Cryptocurrency Mining Malware Displaces Ransomware

A majority of cyber security leaders noted the rising popularity of crypto mining malware attacks, displacing ransomware.

A new study from Information Systems Audit and Control Association (ISACA) reveals that the number of cyber attacks is still increasing. Enterprises are seeing fewer ransomware attacks, but attacks targeting cryptocurrency operations are on the rise.

ISACA’s latest State of Cybersecurity 2018 research showed that half of the 2,366 security leaders who participated in their survey had reported a rise in cyberattack volumes relative to last year. Also, a huge 80% majority of the participants expressed concern that they are likely or very likely to face attack this year — the same number of respondents who said the same from the previous study last year.

The report said:

“The data show that ransomware attacks may have been displaced by cryptocurrency mining, which is becoming more frequent. Cryptocurrency mining malware can operate without direct access to the file system, making them harder to detect—and as the prices of cryptocurrencies increase, the economics of cryptocurrency mining malware becomes better for the attacker.”

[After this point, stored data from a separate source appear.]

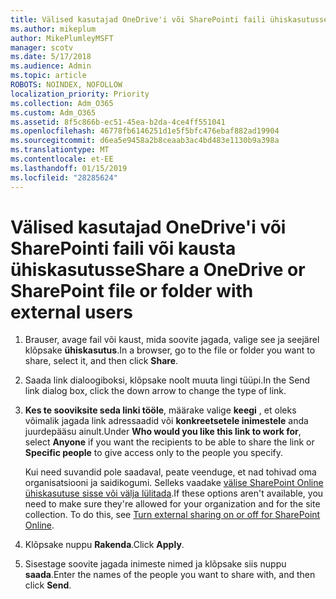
 ```yaml
---
title: Välised kasutajad OneDrive'i või SharePointi faili ühiskasutusse
ms.author: mikeplum
author: MikePlumleyMSFT
manager: scotv
ms.date: 5/17/2018
ms.audience: Admin
ms.topic: article
ROBOTS: NOINDEX, NOFOLLOW
localization_priority: Priority
ms.collection: Adm_O365
ms.custom: Adm_O365
ms.assetid: 8f5c866b-ec51-45ea-b2da-4ce4ff551041
ms.openlocfilehash: 46778fb6146251d1e5f5bfc476ebaf882ad19904
ms.sourcegitcommit: d6ea5e9458a2b8ceaab3ac4bd483e1130b9a398a
ms.translationtype: MT
ms.contentlocale: et-EE
ms.lasthandoff: 01/15/2019
ms.locfileid: "28285624"
---
```

# <a name="share-a-onedrive-or-sharepoint-file-or-folder-with-external-users"></a><span data-ttu-id="a59d4-102">Välised kasutajad OneDrive'i või SharePointi faili või kausta ühiskasutusse</span><span class="sxs-lookup"><span data-stu-id="a59d4-102">Share a OneDrive or SharePoint file or folder with external users</span></span>

1. <span data-ttu-id="a59d4-103">Brauser, avage fail või kaust, mida soovite jagada, valige see ja seejärel klõpsake **ühiskasutus**.</span><span class="sxs-lookup"><span data-stu-id="a59d4-103">In a browser, go to the file or folder you want to share, select it, and then click **Share**.</span></span>
    
2. <span data-ttu-id="a59d4-104">Saada link dialoogiboksi, klõpsake noolt muuta lingi tüüpi.</span><span class="sxs-lookup"><span data-stu-id="a59d4-104">In the Send link dialog box, click the down arrow to change the type of link.</span></span>
    
3. <span data-ttu-id="a59d4-105">**Kes te sooviksite seda linki tööle**, määrake valige **keegi** , et oleks võimalik jagada link adressaadid või **konkreetsetele inimestele** anda juurdepääsu ainult.</span><span class="sxs-lookup"><span data-stu-id="a59d4-105">Under **Who would you like this link to work for**, select **Anyone** if you want the recipients to be able to share the link or **Specific people** to give access only to the people you specify.</span></span> 
    
    <span data-ttu-id="a59d4-p101">Kui need suvandid pole saadaval, peate veenduge, et nad tohivad oma organisatsiooni ja saidikogumi. Selleks vaadake [välise SharePoint Online ühiskasutuse sisse või välja lülitada](https://go.microsoft.com/fwlink/?linkid=866426).</span><span class="sxs-lookup"><span data-stu-id="a59d4-p101">If these options aren't available, you need to make sure they're allowed for your organization and for the site collection. To do this, see [Turn external sharing on or off for SharePoint Online](https://go.microsoft.com/fwlink/?linkid=866426).</span></span>
    
4. <span data-ttu-id="a59d4-108">Klõpsake nuppu **Rakenda**.</span><span class="sxs-lookup"><span data-stu-id="a59d4-108">Click **Apply**.</span></span>
    
5. <span data-ttu-id="a59d4-109">Sisestage soovite jagada inimeste nimed ja klõpsake siis nuppu **saada**.</span><span class="sxs-lookup"><span data-stu-id="a59d4-109">Enter the names of the people you want to share with, and then click **Send**.</span></span>
    

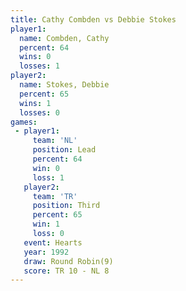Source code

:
 ```yaml
---
title: Cathy Combden vs Debbie Stokes
player1:              
  name: Combden, Cathy
  percent: 64         
  wins: 0             
  losses: 1           
player2:              
  name: Stokes, Debbie
  percent: 65         
  wins: 1             
  losses: 0           
games:
 - player1:        
     team: 'NL'    
     position: Lead
     percent: 64   
     win: 0        
     loss: 1       
   player2:         
     team: 'TR'     
     position: Third
     percent: 65    
     win: 1         
     loss: 0        
   event: Hearts       
   year: 1992          
   draw: Round Robin(9)
   score: TR 10 - NL 8 
---
```

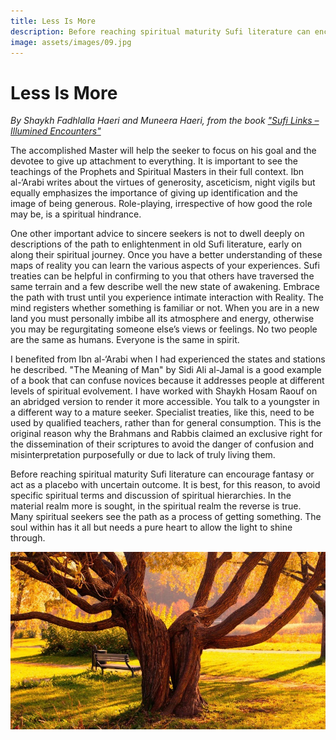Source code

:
 ```yaml
---
title: Less Is More
description: Before reaching spiritual maturity Sufi literature can encourage fantasy or act as a placebo with uncertain outcome. In the material realm more is sought, in the spiritual realm the reverse is true.
image: assets/images/09.jpg
---
```


# Less Is More

_By Shaykh Fadhlalla Haeri and Muneera Haeri, from the book ["Sufi Links – Illumined Encounters"](https://www.watkinspublishing.com/shop/sufi-encounters/)_

The accomplished Master will help the seeker to focus on his goal and the devotee to give up attachment to everything. It is important to see the teachings of the Prophets and Spiritual Masters in their full context. Ibn al-‘Arabi writes about the virtues of generosity, asceticism, night vigils but equally emphasizes the importance of giving up identification and the image of being generous. Role-playing, irrespective of how good the role may be, is a spiritual hindrance.

One other important advice to sincere seekers is not to dwell deeply on descriptions of the path to enlightenment in old Sufi literature, early on along their spiritual journey. Once you have a better understanding of these maps of reality you can learn the various aspects of your experiences. Sufi treaties can be helpful in confirming to you that others have traversed the same terrain and a few describe well the new state of awakening. Embrace the path with trust until you experience intimate interaction with Reality. The mind registers whether something is familiar or not. When you are in a new land you must personally imbibe all its atmosphere and energy, otherwise you may be regurgitating someone else’s views or feelings. No two people are the same as humans. Everyone is the same in spirit.

I benefited from Ibn al-‘Arabi when I had experienced the states and stations he described. "The Meaning of Man" by Sidi Ali al-Jamal is a good example of a book that can confuse novices because it addresses people at different levels of spiritual evolvement. I have worked with Shaykh Hosam Raouf on an abridged version to render it more accessible. You talk to a youngster in a different way to a mature seeker. Specialist treaties, like this, need to be used by qualified teachers, rather than for general consumption. This is the original reason why the Brahmans and Rabbis claimed an exclusive right for the dissemination of their scriptures to avoid the danger of confusion and misinterpretation purposefully or due to lack of truly living them.

Before reaching spiritual maturity Sufi literature can encourage fantasy or act as a placebo with uncertain outcome. It is best, for this reason, to avoid specific spiritual terms and discussion of spiritual hierarchies. In the material realm more is sought, in the spiritual realm the reverse is true. Many spiritual seekers see the path as a process of getting something. The soul within has it all but needs a pure heart to allow the light to shine through.

![Less](../assets/images/09.jpg)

The researchers noted a significant decline in the number of ransomware attacks despite the jump in cyber attacks across industries. In 2017, some 62% of those surveyed reported experiencing a ransomware attack, but the figure dropped to 45% of this year's respondents who said they were attacked. 

In addition, the research found that nearly four out of 10 security leaders do not have sufficient or lack information about active defense strategies like honeypots and sinkholes. A little over 50% of the respondents claimed familiarity with active defense.

Frank Downs, director of cybersecurity at ISACA added:

“This is a missed opportunity for security leaders and their organizations. ISACA’s research indicates that active defense strategies are one of the most effective countermeasures to cyber attacks. A full 87 percent of those who use them indicate that they were successful.”

Spike in cryptojacking

The results of ISACA’s study mirrors the earlier report by Malwarebytes which found that cryptojacking threat is growing in popularity compared to other types of cryptocurrency-related malware attacks.

Malwarebyte’s latest Cybercrime Tactics and Techniques has concluded that ransomware popularity dropped 35% in comparison to the last quarter, while cryptojacking incidence rose by 27% during the same quarter.

The report said:

“A huge spike in September and October 2017 resulted in more than 25 million detections of crypto mining malware on consumer machines. By March, the decline still left us with 16 million detections.”